The play, written in 1977 by the avant-garde Cuban American writer María Irene Fornés, is challenging to produce and to watch. But somehow director Kate Jopson, composer Daniel Szabo, choreographer Zsofia Nemes and a dazzling cast create an experience that feels less like seeing a show than traveling through space and time, unencumbered by the laws of physics.

"Fefu and Her Friends" is not, as its title might suggest, a children's program hosted by a lamb puppet. Set in the 1930s at the house of an eccentric socialite known as Fefu (for Stephany), it follows women who have gathered to rehearse a performance for an upcoming educational benefit. Although markedly less abstract than Fornés' earlier works — it plays with conventions of naturalistic theater, like having a loaded gun onstage — "Fefu" is slippery in style and meaning.

In the first part of the play, the exuberant, odd Fefu (Tunde Skovran) greets her seven guests as they arrive in gorgeous 1930s fashions (designed by Melanie Watnick). In the second part, audience members are divided according to randomly chosen "talismans" (I got a bird's foot, painted gold) and asked to carry their chairs into four different areas, where the women are spending the afternoon in a round-robin of intimate scenes that repeat four times, like clockwork, as the audience groups rotate.

Fefu and Emma (Caro Zeller) frolic on the lawn, sharing quirky epiphanies and secret sorrows. Cindy (Guerin Piercy) and Christina (Talia Davis) lounge in a grassy courtyard, analyzing Christina's impressions of Fefu and Cindy's frightening dream. Julia (Julia Ubrankovics), who has been paralyzed by a freak hunting accident, lies in the library and hallucinates about being tortured by misogynistic "judges," until cheery Sue (Claudia Zielke) pops in with a bowl of soup. In the dining room, Paula (Kacie Rogers) has a strained confrontation with a former lover, Cecilia (Christina Uhebe).

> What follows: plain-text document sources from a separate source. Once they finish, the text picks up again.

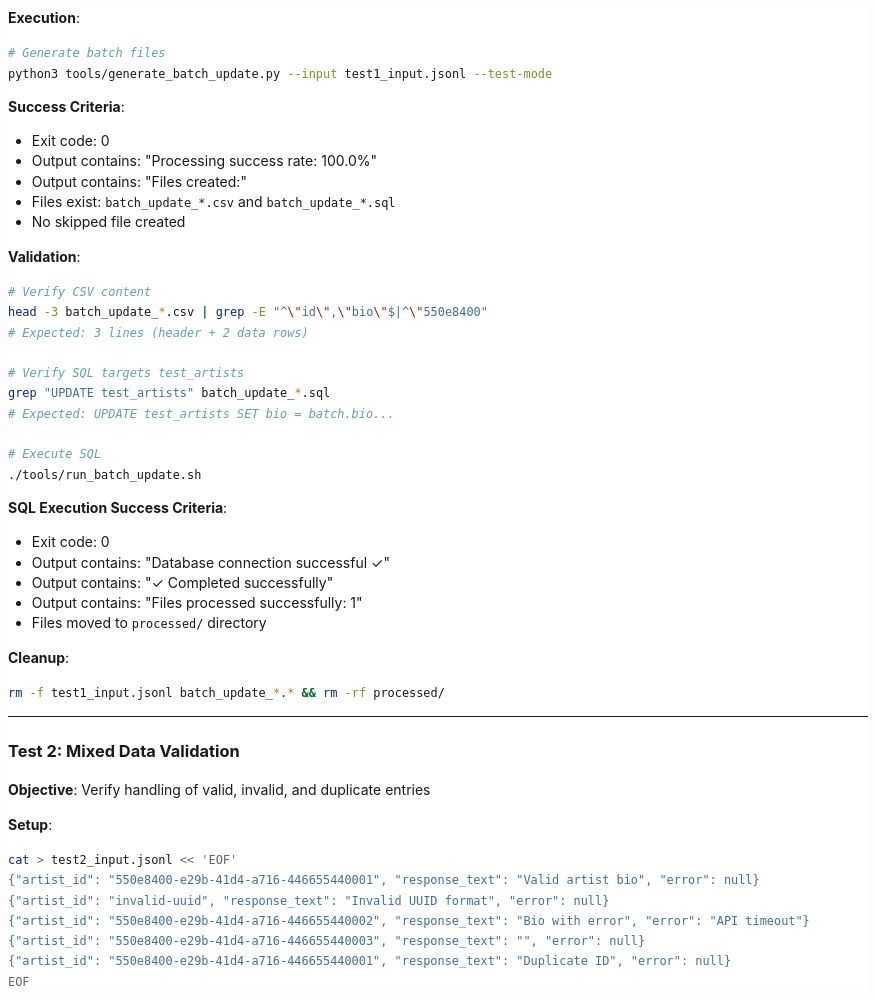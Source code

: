 **Execution**:
```bash
# Generate batch files
python3 tools/generate_batch_update.py --input test1_input.jsonl --test-mode
```

**Success Criteria**:
- Exit code: 0
- Output contains: "Processing success rate: 100.0%"
- Output contains: "Files created:"
- Files exist: `batch_update_*.csv` and `batch_update_*.sql`
- No skipped file created

**Validation**:
```bash
# Verify CSV content
head -3 batch_update_*.csv | grep -E "^\"id\",\"bio\"$|^\"550e8400"
# Expected: 3 lines (header + 2 data rows)

# Verify SQL targets test_artists
grep "UPDATE test_artists" batch_update_*.sql
# Expected: UPDATE test_artists SET bio = batch.bio...

# Execute SQL
./tools/run_batch_update.sh
```

**SQL Execution Success Criteria**:
- Exit code: 0
- Output contains: "Database connection successful ✓"
- Output contains: "✓ Completed successfully"
- Output contains: "Files processed successfully: 1"
- Files moved to `processed/` directory

**Cleanup**:
```bash
rm -f test1_input.jsonl batch_update_*.* && rm -rf processed/
```

---

### Test 2: Mixed Data Validation

**Objective**: Verify handling of valid, invalid, and duplicate entries

**Setup**:
```bash
cat > test2_input.jsonl << 'EOF'
{"artist_id": "550e8400-e29b-41d4-a716-446655440001", "response_text": "Valid artist bio", "error": null}
{"artist_id": "invalid-uuid", "response_text": "Invalid UUID format", "error": null}
{"artist_id": "550e8400-e29b-41d4-a716-446655440002", "response_text": "Bio with error", "error": "API timeout"}
{"artist_id": "550e8400-e29b-41d4-a716-446655440003", "response_text": "", "error": null}
{"artist_id": "550e8400-e29b-41d4-a716-446655440001", "response_text": "Duplicate ID", "error": null}
EOF
```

Guerin Piercy in Wright's landmark house.
Guerin Piercy in Wright's landmark house. (Daniel Szandtner)

In the third part, everybody comes together again on the lawn for the performance, which devolves into a water fight before concluding abruptly in a baffling tragedy.

The play has an unusual blend of tones: Harsh, stilted, even ugly surrealism keeps interrupting the characters' lighthearted heart-to-hearts and girlish horseplay. Jolson enhances this effect by having two musicians on the scene, playing Szabo's jarring compositions on the upright bass and the trombone. If "Fefu" could be said to have a theme, it can be found in this dissonance, the contrast between the lovely surfaces of femininity and the horrors they conceal.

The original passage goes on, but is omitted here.